Stored data:
▶
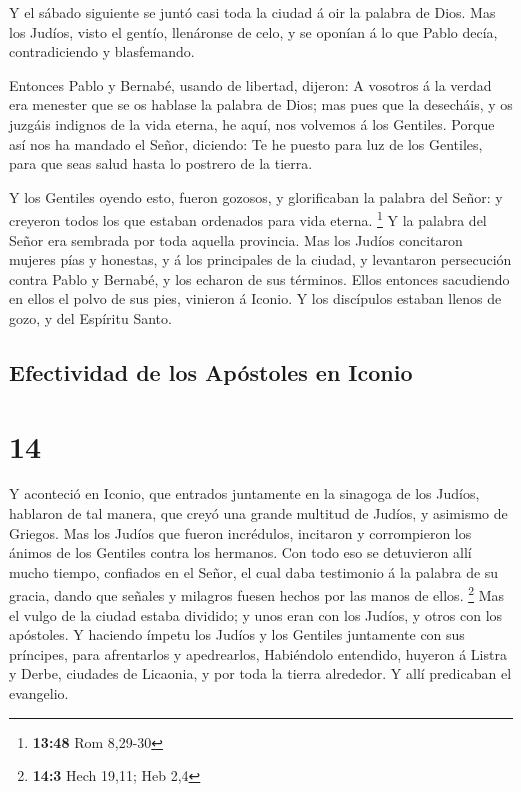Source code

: Y el sábado siguiente se juntó casi toda la ciudad á oir
la palabra de Dios.  Mas los Judíos, visto el gentío,
llenáronse de celo, y se oponían á lo que Pablo decía, contradiciendo y
blasfemando.

 Entonces Pablo y Bernabé, usando de libertad, dijeron: A
vosotros á la verdad era menester que se os hablase la palabra de Dios;
mas pues que la desecháis, y os juzgáis indignos de la vida eterna, he
aquí, nos volvemos á los Gentiles.  Porque así nos ha
mandado el Señor, diciendo: Te he puesto para luz de los Gentiles, para
que seas salud hasta lo postrero de la tierra.

 Y los Gentiles oyendo esto, fueron gozosos, y
glorificaban la palabra del Señor: y creyeron todos los que estaban
ordenados para vida eterna. \footnote{\textbf{13:48} Rom 8,29-30}
 Y la palabra del Señor era sembrada por toda aquella
provincia.  Mas los Judíos concitaron mujeres pías y
honestas, y á los principales de la ciudad, y levantaron persecución
contra Pablo y Bernabé, y los echaron de sus términos. 
Ellos entonces sacudiendo en ellos el polvo de sus pies, vinieron á
Iconio.  Y los discípulos estaban llenos de gozo, y del
Espíritu Santo.

\hypertarget{efectividad-de-los-apuxf3stoles-en-iconio}{%
\subsection{Efectividad de los Apóstoles en
Iconio}\label{efectividad-de-los-apuxf3stoles-en-iconio}}

\hypertarget{section-13}{%
\section{14}\label{section-13}}

 Y aconteció en Iconio, que entrados juntamente en la
sinagoga de los Judíos, hablaron de tal manera, que creyó una grande
multitud de Judíos, y asimismo de Griegos.  Mas los Judíos
que fueron incrédulos, incitaron y corrompieron los ánimos de los
Gentiles contra los hermanos.  Con todo eso se detuvieron
allí mucho tiempo, confiados en el Señor, el cual daba testimonio á la
palabra de su gracia, dando que señales y milagros fuesen hechos por las
manos de ellos. \footnote{\textbf{14:3} Hech 19,11; Heb 2,4}
 Mas el vulgo de la ciudad estaba dividido; y unos eran
con los Judíos, y otros con los apóstoles.  Y haciendo
ímpetu los Judíos y los Gentiles juntamente con sus príncipes, para
afrentarlos y apedrearlos,  Habiéndolo entendido, huyeron
á Listra y Derbe, ciudades de Licaonia, y por toda la tierra alrededor.
 Y allí predicaban el evangelio.

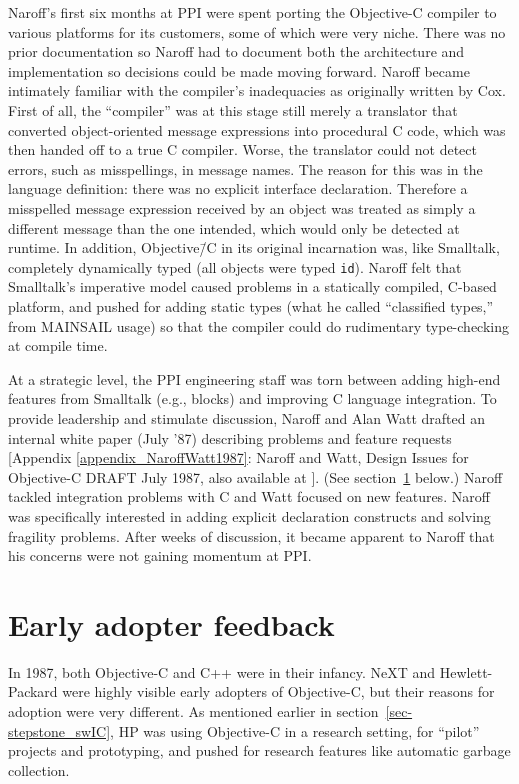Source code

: \documentclass[acmsmall,screen]{acmart}
\begin{document}
Naroff's first six months at PPI were spent porting the Objective-C compiler to various platforms for its customers, some of which were very niche. There was no prior documentation so Naroff had to document both the architecture and implementation so decisions could be made moving forward. Naroff became intimately familiar with the compiler's inadequacies as originally written by Cox. First of all, the ``compiler'' was at this stage still merely a translator that converted object-oriented message expressions into procedural C code, which was then handed off to a true C compiler. Worse, the translator could not detect errors, such as misspellings, in message names. The reason for this was in the language definition: there was no explicit interface declaration. Therefore a misspelled message expression received by an object was treated as simply a different message than the one intended, which would only be detected at runtime. In addition, Objective\=/C in its original incarnation was, like Smalltalk, completely dynamically typed (all objects were typed \verb$id$). Naroff felt that Smalltalk's imperative model caused problems in a statically compiled, C-based platform, and pushed for adding static types (what he called ``classified types,'' from MAINSAIL usage) so that the compiler could do rudimentary type-checking at compile time.

At a strategic level, the PPI engineering staff was torn between adding high-end features from Smalltalk (e.g., blocks) and improving C language integration. To provide leadership and stimulate discussion, Naroff and Alan Watt drafted an internal white paper (July '87) describing problems and feature requests [Appendix \ref{appendix_NaroffWatt1987}: Naroff and Watt, Design Issues for Objective-C DRAFT July 1987, also available at \citealp{naroff_design_1987}]. (See section~\ref{sec-earlyadopterfeedback} below.) Naroff tackled integration problems with C and Watt focused on new features. Naroff was specifically interested in adding explicit declaration constructs and solving fragility problems. After weeks of discussion, it became apparent to Naroff that his concerns were not gaining momentum at PPI. 
\section{Early adopter feedback}
\label{sec-earlyadopterfeedback}
In 1987, both Objective-C and C++ were in their infancy. NeXT and Hewlett-Packard were highly visible early adopters of Objective-C, but their reasons for adoption were very different. As mentioned earlier in section~\ref{sec-stepstone_swIC}, HP was using Objective-C in a research setting, for ``pilot'' projects and prototyping, and pushed for research features like automatic garbage collection.
\end{document}
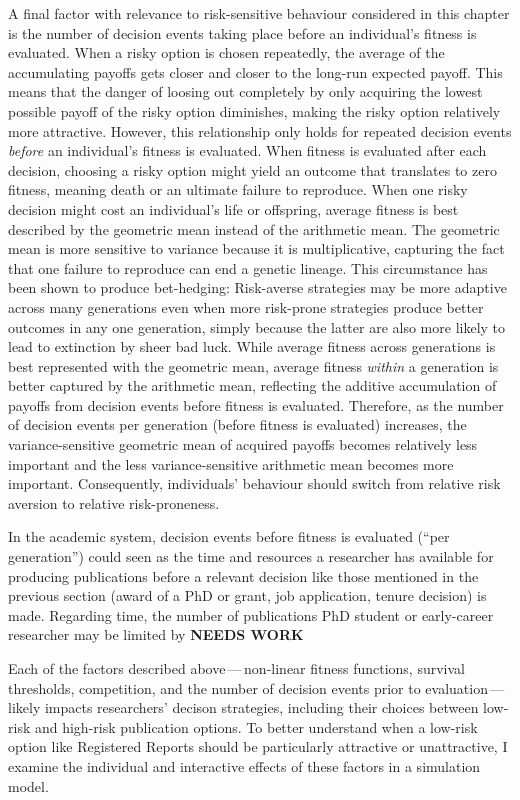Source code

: \documentclass[british,,man,floatsintext]{apa6}
\begin{document}
A final factor with relevance to risk-sensitive behaviour considered in this chapter is the number of decision events taking place before an individual's fitness is evaluated.
When a risky option is chosen repeatedly, the average of the accumulating payoffs gets closer and closer to the long-run expected payoff.
This means that the danger of loosing out completely by only acquiring the lowest possible payoff of the risky option diminishes, making the risky option relatively more attractive.
However, this relationship only holds for repeated decision events \emph{before} an individual's fitness is evaluated.
When fitness is evaluated after each decision, choosing a risky option might yield an outcome that translates to zero fitness, meaning death or an ultimate failure to reproduce.
When one risky decision might cost an individual's life or offspring, average fitness is best described by the geometric mean instead of the arithmetic mean.
The geometric mean is more sensitive to variance because it is multiplicative, capturing the fact that one failure to reproduce can end a genetic lineage.
This circumstance has been shown to produce bet-hedging:
Risk-averse strategies may be more adaptive across many generations even when more risk-prone strategies produce better outcomes in any one generation, simply because the latter are also more likely to lead to extinction by sheer bad luck.
While average fitness across generations is best represented with the geometric mean, average fitness \emph{within} a generation is better captured by the arithmetic mean, reflecting the additive accumulation of payoffs from decision events before fitness is evaluated.
Therefore, as the number of decision events per generation (before fitness is evaluated) increases, the variance-sensitive geometric mean of acquired payoffs becomes relatively less important and the less variance-sensitive arithmetic mean becomes more important.
Consequently, individuals' behaviour should switch from relative risk aversion to relative risk-proneness.

In the academic system, decision events before fitness is evaluated (\enquote{per generation}) could seen as the time and resources a researcher has available for producing publications before a relevant decision like those mentioned in the previous section (award of a PhD or grant, job application, tenure decision) is made.
Regarding time, the number of publications PhD student or early-career researcher may be limited by
\textbf{NEEDS WORK}

Each of the factors described above\(\,\)---\(\,\)non-linear fitness functions, survival thresholds, competition, and the number of decision events prior to evaluation\(\,\)---\(\,\)likely impacts researchers' decison strategies, including their choices between low-risk and high-risk publication options.
To better understand when a low-risk option like Registered Reports should be particularly attractive or unattractive, I examine the individual and interactive effects of these factors in a simulation model.
\end{document}
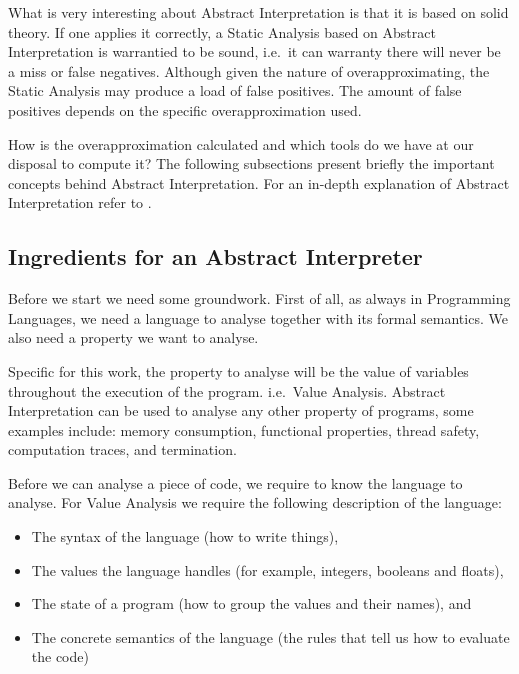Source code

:\documentclass[
11pt, %
english, %
singlespacing, %
headsepline, %
]{MastersDoctoralThesis} %
\providecommand{\tightlist}{%
  \setlength{\itemsep}{0pt}\setlength{\parskip}{0pt}}
\begin{document}
What is very interesting about Abstract Interpretation is that it is
based on solid theory. If one applies it correctly, a Static Analysis
based on Abstract Interpretation is warrantied to be sound, i.e.~it can
warranty there will never be a miss or false negatives. Although given
the nature of overapproximating, the Static Analysis may produce a load
of false positives. The amount of false positives depends on the
specific overapproximation used.

How is the overapproximation calculated and which tools do we have at
our disposal to compute it? The following subsections present briefly
the important concepts behind Abstract Interpretation. For an in-depth
explanation of Abstract Interpretation refer to \autocites[Chapters 1
and
4]{nielson2015principles}{cousot_abstract_1977}{nipkow_abstract_2014}.

\hypertarget{ingredients-for-an-abstract-interpreter}{%
\subsection{Ingredients for an Abstract
Interpreter}\label{ingredients-for-an-abstract-interpreter}}

Before we start we need some groundwork. First of all, as always in
Programming Languages, we need a language to analyse together with its
formal semantics. We also need a property we want to analyse.

Specific for this work, the property to analyse will be the value of
variables throughout the execution of the program. i.e.~Value Analysis.
Abstract Interpretation can be used to analyse any other property of
programs, some examples include: memory consumption, functional
properties, thread safety, computation traces, and termination.

Before we can analyse a piece of code, we require to know the language
to analyse. For Value Analysis we require the following description of
the language:

\begin{itemize}
\tightlist
\item
  The syntax of the language (how to write things),
\item
  The values the language handles (for example, integers, booleans and
  floats),
\item
  The state of a program (how to group the values and their names), and
\item
  The concrete semantics of the language (the rules that tell us how to
  evaluate the code)
\end{itemize}
\end{document}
◀
Task directions> Where the data above reaches the line holding "ciudad á oir", begin printing, and stop after the line holding "multitud de Judíos, y". Each line must be reproduced exactly, with nothing else added.

Solution below>
: Y el sábado siguiente se juntó casi toda la ciudad á oir
la palabra de Dios.  Mas los Judíos, visto el gentío,
llenáronse de celo, y se oponían á lo que Pablo decía, contradiciendo y
blasfemando.

 Entonces Pablo y Bernabé, usando de libertad, dijeron: A
vosotros á la verdad era menester que se os hablase la palabra de Dios;
mas pues que la desecháis, y os juzgáis indignos de la vida eterna, he
aquí, nos volvemos á los Gentiles.  Porque así nos ha
mandado el Señor, diciendo: Te he puesto para luz de los Gentiles, para
que seas salud hasta lo postrero de la tierra.

 Y los Gentiles oyendo esto, fueron gozosos, y
glorificaban la palabra del Señor: y creyeron todos los que estaban
ordenados para vida eterna. \footnote{\textbf{13:48} Rom 8,29-30}
 Y la palabra del Señor era sembrada por toda aquella
provincia.  Mas los Judíos concitaron mujeres pías y
honestas, y á los principales de la ciudad, y levantaron persecución
contra Pablo y Bernabé, y los echaron de sus términos. 
Ellos entonces sacudiendo en ellos el polvo de sus pies, vinieron á
Iconio.  Y los discípulos estaban llenos de gozo, y del
Espíritu Santo.

\hypertarget{efectividad-de-los-apuxf3stoles-en-iconio}{%
\subsection{Efectividad de los Apóstoles en
Iconio}\label{efectividad-de-los-apuxf3stoles-en-iconio}}

\hypertarget{section-13}{%
\section{14}\label{section-13}}

 Y aconteció en Iconio, que entrados juntamente en la
sinagoga de los Judíos, hablaron de tal manera, que creyó una grande
multitud de Judíos, y asimismo de Griegos.  Mas los Judíos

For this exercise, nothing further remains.